Description of the task.
Set down exactly the lines in the records below that run from the line with "曲順はfixされていないながら収録曲一覧やバナー等が公開されていますね。" to the line with "at Zepp Tokyo", inclusive, and nothing more.

Material provided.
◆ ◆ ◆
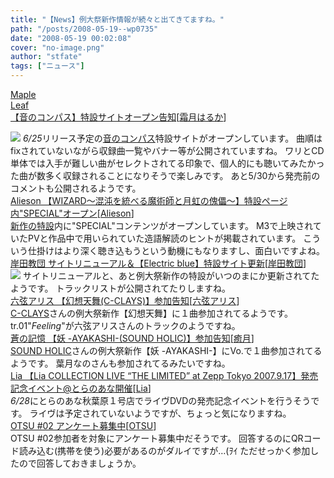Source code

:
```yaml
---
title: "【News】例大祭新作情報が続々と出てきてますね。"
path: "/posts/2008-05-19--wp0735"
date: "2008-05-19 00:02:08"
cover: "no-image.png"
author: "stfate"
tags: ["ニュース"]
---
```


<style type="text/css">
<!--
p {white-space: pre-wrap};
-->
</style>

<a class="topics" href="http://shimotsukin.com/" target="_blank">Maple Leaf 【音のコンパス】特設サイトオープン告知</a><span class="junre">[<a href="http://shimotsukin.com/" target="_blank">霜月はるか</a>]</span>
<div class="news"><a href="http://www.team-e.co.jp/sp/compass/" target="_blank"><img src="http://stfate.net/img/L2.jpg" class="image" /></a>
<em>6/25</em>リリース予定の<a href="http://www.team-e.co.jp/sp/compass/" target="_blank">音のコンパス</a>特設サイトがオープンしています。
曲順はfixされていないながら収録曲一覧やバナー等が公開されていますね。
ワリとCD単体では入手が難しい曲がセレクトされてる印象で、個人的にも聴いてみたかった曲が数多く収録されることになりそうで楽しみです。
あと5/30から発売前のコメントも公開されるようです。</div>
<a class="topics" href="http://www.alieson.net/html/" target="_blank">Alieson 【WIZARD～混沌を統べる魔術師と月虹の傀儡～】特設ページ内"SPECIAL"オープン</a><span class="junre">[<a href="http://www.alieson.net/html/" target="_blank">Alieson</a>]</span>
<div class="news"><a href="http://www.alieson.net/html/wiz/index.html" target="_blank">新作の特設</a>内に"SPECIAL"コンテンツがオープンしています。
M3で上映されていたPVと作品中で用いられていた造語解読のヒントが掲載されています。
こういう仕掛けはより深く聴き込もうという動機にもなりますし、面白いですよね。</div>
<a class="topics" href="http://k-kyoudan.s61.xrea.com/" target="_blank">岸田教団 サイトリニューアル＆【Electric blue】特設サイト更新</a><span class="junre">[<a href="http://k-kyoudan.s61.xrea.com/" target="_blank">岸田教団</a>]</span>
<div class="news"><a href="http://k-kyoudan.s61.xrea.com/reitai_5/" target="_blank"><img src="http://stfate.net/img/Electric_Banner01_468.jpg" class="image" /></a>
サイトリニューアルと、あと例大祭新作の特設がいつのまにか更新されてたようです。
トラックリストが公開されてたりしますね。</div>
<a class="topics" href="http://www.rokugen.net/" target="_blank">六弦アリス 【幻想天舞(C-CLAYS)】参加告知</a><span class="junre">[<a href="http://www.rokugen.net/" target="_blank">六弦アリス</a>]</span>
<div class="news"><a href="http://www.c-clays.com/" target="_blank">C-CLAYS</a>さんの例大祭新作【幻想天舞】に１曲参加されてるようです。
tr.01"<em>Feeling</em>"が六弦アリスさんのトラックのようですね。</div>
<a class="topics" href="http://aonokioku.sakura.ne.jp/" target="_blank">蒼の記憶 【妖 -AYAKASHI-(SOUND HOLIC)】参加告知</a><span class="junre">[<a href="http://aonokioku.sakura.ne.jp/" target="_blank">癒月</a>]</span>
<div class="news"><a href="http://www.sound-holic.com/" target="_blank">SOUND HOLIC</a>さんの例大祭新作【妖 -AYAKASHI-】にVo.で１曲参加されてるようです。
葉月なのさんも参加されてるみたいですね。</div>
<a class="topics" href="http://www.toranoana.jp/info/media/080628_lia/" target="_blank">Lia 【Lia COLLECTION LIVE “THE LIMITED” at Zepp Tokyo 2007.9.17】発売記念イベント@とらのあな開催</a><span class="junre">[<a href="http://www.lias-cafe.com/" target="_blank">Lia</a>]</span>
<div class="news"><em>6/28</em>にとらのあな秋葉原１号店でライヴDVDの発売記念イベントを行うそうです。
ライヴは予定されていないようですが、ちょっと気になりますね。</div>
<a class="topics" href="http://otsu.dj/" target="_blank">OTSU #02 アンケート募集中</a><span class="junre">[<a href="http://otsu.dj/" target="_blank">OTSU</a>]</span>
<div class="news">OTSU #02参加者を対象にアンケート募集中だそうです。
回答するのにQRコード読み込む(携帯を使う)必要があるのがダルイですが…(ｦｲ
ただせっかく参加したので回答しておきましょうか。</div>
◆ ◆ ◆
Expected output.
曲順はfixされていないながら収録曲一覧やバナー等が公開されていますね。
ワリとCD単体では入手が難しい曲がセレクトされてる印象で、個人的にも聴いてみたかった曲が数多く収録されることになりそうで楽しみです。
あと5/30から発売前のコメントも公開されるようです。</div>
<a class="topics" href="http://www.alieson.net/html/" target="_blank">Alieson 【WIZARD～混沌を統べる魔術師と月虹の傀儡～】特設ページ内"SPECIAL"オープン</a><span class="junre">[<a href="http://www.alieson.net/html/" target="_blank">Alieson</a>]</span>
<div class="news"><a href="http://www.alieson.net/html/wiz/index.html" target="_blank">新作の特設</a>内に"SPECIAL"コンテンツがオープンしています。
M3で上映されていたPVと作品中で用いられていた造語解読のヒントが掲載されています。
こういう仕掛けはより深く聴き込もうという動機にもなりますし、面白いですよね。</div>
<a class="topics" href="http://k-kyoudan.s61.xrea.com/" target="_blank">岸田教団 サイトリニューアル＆【Electric blue】特設サイト更新</a><span class="junre">[<a href="http://k-kyoudan.s61.xrea.com/" target="_blank">岸田教団</a>]</span>
<div class="news"><a href="http://k-kyoudan.s61.xrea.com/reitai_5/" target="_blank"><img src="http://stfate.net/img/Electric_Banner01_468.jpg" class="image" /></a>
サイトリニューアルと、あと例大祭新作の特設がいつのまにか更新されてたようです。
トラックリストが公開されてたりしますね。</div>
<a class="topics" href="http://www.rokugen.net/" target="_blank">六弦アリス 【幻想天舞(C-CLAYS)】参加告知</a><span class="junre">[<a href="http://www.rokugen.net/" target="_blank">六弦アリス</a>]</span>
<div class="news"><a href="http://www.c-clays.com/" target="_blank">C-CLAYS</a>さんの例大祭新作【幻想天舞】に１曲参加されてるようです。
tr.01"<em>Feeling</em>"が六弦アリスさんのトラックのようですね。</div>
<a class="topics" href="http://aonokioku.sakura.ne.jp/" target="_blank">蒼の記憶 【妖 -AYAKASHI-(SOUND HOLIC)】参加告知</a><span class="junre">[<a href="http://aonokioku.sakura.ne.jp/" target="_blank">癒月</a>]</span>
<div class="news"><a href="http://www.sound-holic.com/" target="_blank">SOUND HOLIC</a>さんの例大祭新作【妖 -AYAKASHI-】にVo.で１曲参加されてるようです。
葉月なのさんも参加されてるみたいですね。</div>
<a class="topics" href="http://www.toranoana.jp/info/media/080628_lia/" target="_blank">Lia 【Lia COLLECTION LIVE “THE LIMITED” at Zepp Tokyo 2007.9.17】発売記念イベント@とらのあな開催</a><span class="junre">[<a href="http://www.lias-cafe.com/" target="_blank">Lia</a>]</span>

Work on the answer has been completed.